Like most small felines, Impkins primarily prey on rodents, birds, fish and lizards, but often delight in going after insects as well. Hunting usually takes place at night. Members hunt in pairs or groups. The stalk-and-ambush method is aided by their venom which quickly disables the victim.
As a recently discovered species, the Impkins’ lifespan has not been observed but due to similarities it is assumed they can live at least as long as felis catus.
Impact on Prey Species Edit
As noted above, Impkins prey on rodents, birds, fish and lizards. They are not the only predators of their size in their home range, thus how much they control such populations is unknown.
Defenses and Enemies Edit
Both genders have venomous claws. Besides the venom, the Impkin shares most of its defenses with other felines, such as sharp claws and teeth.
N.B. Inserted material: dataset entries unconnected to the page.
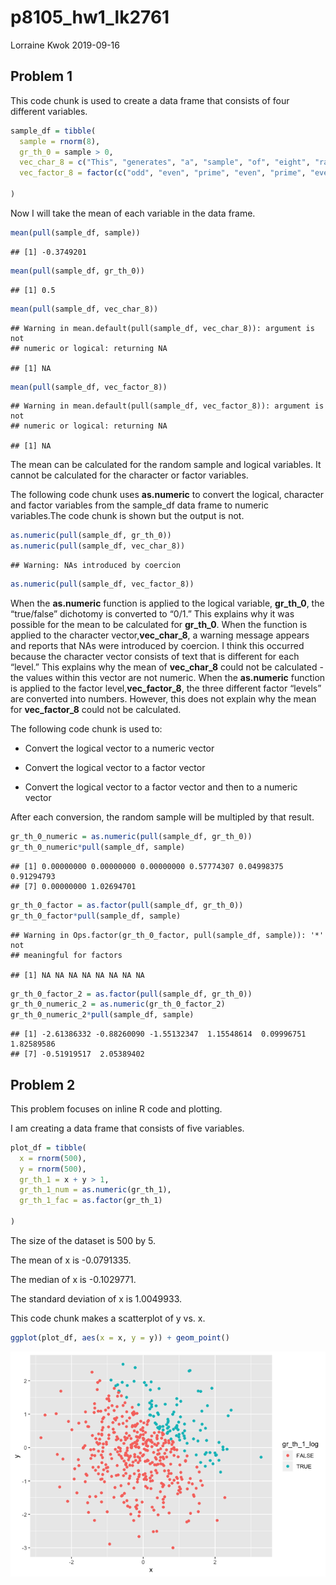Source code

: p8105\_hw1\_lk2761
================
Lorraine Kwok
2019-09-16

## Problem 1

This code chunk is used to create a data frame that consists of four
different variables.

``` r
sample_df = tibble(
  sample = rnorm(8),
  gr_th_0 = sample > 0, 
  vec_char_8 = c("This", "generates", "a", "sample", "of", "eight", "random", "numbers"),
  vec_factor_8 = factor(c("odd", "even", "prime", "even", "prime", "even", "odd", "even"))
  
)
```

Now I will take the mean of each variable in the data
    frame.

``` r
mean(pull(sample_df, sample))
```

    ## [1] -0.3749201

``` r
mean(pull(sample_df, gr_th_0)) 
```

    ## [1] 0.5

``` r
mean(pull(sample_df, vec_char_8))
```

    ## Warning in mean.default(pull(sample_df, vec_char_8)): argument is not
    ## numeric or logical: returning NA

    ## [1] NA

``` r
mean(pull(sample_df, vec_factor_8))
```

    ## Warning in mean.default(pull(sample_df, vec_factor_8)): argument is not
    ## numeric or logical: returning NA

    ## [1] NA

The mean can be calculated for the random sample and logical variables.
It cannot be calculated for the character or factor variables.

The following code chunk uses **as.numeric** to convert the logical,
character and factor variables from the sample\_df data frame to numeric
variables.The code chunk is shown but the output is not.

``` r
as.numeric(pull(sample_df, gr_th_0))
as.numeric(pull(sample_df, vec_char_8))
```

    ## Warning: NAs introduced by coercion

``` r
as.numeric(pull(sample_df, vec_factor_8))
```

When the **as.numeric** function is applied to the logical variable,
**gr\_th\_0**, the “true/false” dichotomy is converted to “0/1.” This
explains why it was possible for the mean to be calculated for
**gr\_th\_0**. When the function is applied to the character
vector,**vec\_char\_8**, a warning message appears and reports that NAs
were introduced by coercion. I think this occurred because the character
vector consists of text that is different for each “level.” This
explains why the mean of **vec\_char\_8** could not be calculated - the
values within this vector are not numeric. When the **as.numeric**
function is applied to the factor level,**vec\_factor\_8**, the three
different factor “levels” are converted into numbers. However, this does
not explain why the mean for **vec\_factor\_8** could not be calculated.

The following code chunk is used to:

  - Convert the logical vector to a numeric vector

  - Convert the logical vector to a factor vector

  - Convert the logical vector to a factor vector and then to a numeric
    vector

After each conversion, the random sample will be multipled by that
result.

``` r
gr_th_0_numeric = as.numeric(pull(sample_df, gr_th_0))
gr_th_0_numeric*pull(sample_df, sample)
```

    ## [1] 0.00000000 0.00000000 0.00000000 0.57774307 0.04998375 0.91294793
    ## [7] 0.00000000 1.02694701

``` r
gr_th_0_factor = as.factor(pull(sample_df, gr_th_0))
gr_th_0_factor*pull(sample_df, sample)
```

    ## Warning in Ops.factor(gr_th_0_factor, pull(sample_df, sample)): '*' not
    ## meaningful for factors

    ## [1] NA NA NA NA NA NA NA NA

``` r
gr_th_0_factor_2 = as.factor(pull(sample_df, gr_th_0))
gr_th_0_numeric_2 = as.numeric(gr_th_0_factor_2)
gr_th_0_numeric_2*pull(sample_df, sample)
```

    ## [1] -2.61386332 -0.88260090 -1.55132347  1.15548614  0.09996751  1.82589586
    ## [7] -0.51919517  2.05389402

## Problem 2

This problem focuses on inline R code and plotting.

I am creating a data frame that consists of five variables.

``` r
plot_df = tibble(
  x = rnorm(500),
  y = rnorm(500),
  gr_th_1 = x + y > 1,
  gr_th_1_num = as.numeric(gr_th_1),
  gr_th_1_fac = as.factor(gr_th_1)
  
)
```

The size of the dataset is 500 by 5.

The mean of x is -0.0791335.

The median of x is -0.1029771.

The standard deviation of x is 1.0049933.

This code chunk makes a scatterplot of y
vs. x.

``` r
ggplot(plot_df, aes(x = x, y = y)) + geom_point()
```

![](p8105_hw1_lk2761_files/figure-gfm/create%20scatterplot-1.png)<!-- -->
Wolves, dogs and birds of prey are the Impkin’s main predators and the venom is their only chance of escaping should their general cuteness fail.
Impkins communicate much in the same way as common house cats; with meows, hisses, purrs, and body language. So far no unique vocalizations or gestures have been noted.
Impkins have not been studied long enough to see how susceptible they are to the diseases that plague related species. They have not shown to cause any illnesses like the Baluari however.
Impkins thus far have only been seen in Crepundium. If they exist elsewhere, they have not yet been discovered.
It is presumed that Impkins can hybridize with other members of genus felis, but no such hybrids have been found.